## Exercise prompt:
Find the string "await" in the data, and copy out each line that has it.

## Data extracts:

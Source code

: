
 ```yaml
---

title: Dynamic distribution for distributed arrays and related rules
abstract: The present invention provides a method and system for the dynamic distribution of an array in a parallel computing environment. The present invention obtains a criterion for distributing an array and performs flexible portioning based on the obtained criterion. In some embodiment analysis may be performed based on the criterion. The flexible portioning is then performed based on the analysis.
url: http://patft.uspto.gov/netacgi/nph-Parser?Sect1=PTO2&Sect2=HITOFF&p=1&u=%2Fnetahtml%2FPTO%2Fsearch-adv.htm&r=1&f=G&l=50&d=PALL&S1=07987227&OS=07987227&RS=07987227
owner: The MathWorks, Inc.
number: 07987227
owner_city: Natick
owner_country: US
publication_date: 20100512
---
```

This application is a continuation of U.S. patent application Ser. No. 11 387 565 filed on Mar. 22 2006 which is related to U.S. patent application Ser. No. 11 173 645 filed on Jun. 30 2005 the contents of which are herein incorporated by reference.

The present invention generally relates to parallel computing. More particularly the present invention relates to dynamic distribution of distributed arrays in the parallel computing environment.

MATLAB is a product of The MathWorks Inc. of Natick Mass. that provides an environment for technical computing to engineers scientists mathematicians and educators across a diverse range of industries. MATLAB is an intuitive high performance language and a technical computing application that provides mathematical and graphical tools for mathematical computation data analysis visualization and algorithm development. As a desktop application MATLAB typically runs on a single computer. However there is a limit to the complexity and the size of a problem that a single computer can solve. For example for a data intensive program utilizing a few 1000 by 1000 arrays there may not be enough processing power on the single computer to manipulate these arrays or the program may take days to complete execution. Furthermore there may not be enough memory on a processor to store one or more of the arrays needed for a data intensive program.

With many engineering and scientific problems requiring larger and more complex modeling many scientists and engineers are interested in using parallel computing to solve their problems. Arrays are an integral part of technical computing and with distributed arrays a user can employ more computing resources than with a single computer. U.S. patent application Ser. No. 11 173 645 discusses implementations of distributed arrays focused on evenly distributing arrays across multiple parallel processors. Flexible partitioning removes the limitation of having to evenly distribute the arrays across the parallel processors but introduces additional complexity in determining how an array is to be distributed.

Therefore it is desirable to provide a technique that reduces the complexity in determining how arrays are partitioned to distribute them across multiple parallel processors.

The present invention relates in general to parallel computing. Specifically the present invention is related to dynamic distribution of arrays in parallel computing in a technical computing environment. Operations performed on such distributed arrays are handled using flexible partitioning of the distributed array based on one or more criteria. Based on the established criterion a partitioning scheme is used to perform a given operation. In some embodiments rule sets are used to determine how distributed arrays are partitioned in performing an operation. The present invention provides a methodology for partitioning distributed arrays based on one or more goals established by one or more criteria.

* * *

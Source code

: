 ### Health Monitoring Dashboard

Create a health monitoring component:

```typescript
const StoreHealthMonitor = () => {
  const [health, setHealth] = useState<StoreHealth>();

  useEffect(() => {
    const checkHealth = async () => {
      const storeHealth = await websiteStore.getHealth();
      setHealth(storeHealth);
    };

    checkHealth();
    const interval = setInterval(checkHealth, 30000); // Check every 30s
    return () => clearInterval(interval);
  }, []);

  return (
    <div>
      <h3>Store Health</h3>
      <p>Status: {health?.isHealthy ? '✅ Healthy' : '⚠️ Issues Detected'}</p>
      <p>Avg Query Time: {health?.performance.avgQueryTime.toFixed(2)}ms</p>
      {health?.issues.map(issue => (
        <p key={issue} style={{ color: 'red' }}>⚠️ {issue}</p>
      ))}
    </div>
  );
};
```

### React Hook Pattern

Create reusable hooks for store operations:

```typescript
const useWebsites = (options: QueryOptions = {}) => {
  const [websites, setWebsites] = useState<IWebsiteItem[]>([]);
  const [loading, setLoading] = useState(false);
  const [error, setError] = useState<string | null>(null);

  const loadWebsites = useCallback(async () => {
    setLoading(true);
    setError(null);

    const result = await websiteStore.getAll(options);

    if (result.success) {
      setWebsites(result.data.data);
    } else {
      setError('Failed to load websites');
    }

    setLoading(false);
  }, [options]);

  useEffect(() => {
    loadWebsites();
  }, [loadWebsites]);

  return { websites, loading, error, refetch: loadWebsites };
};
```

## Solution for this problem:
      const storeHealth = await websiteStore.getHealth();
    const result = await websiteStore.getAll(options);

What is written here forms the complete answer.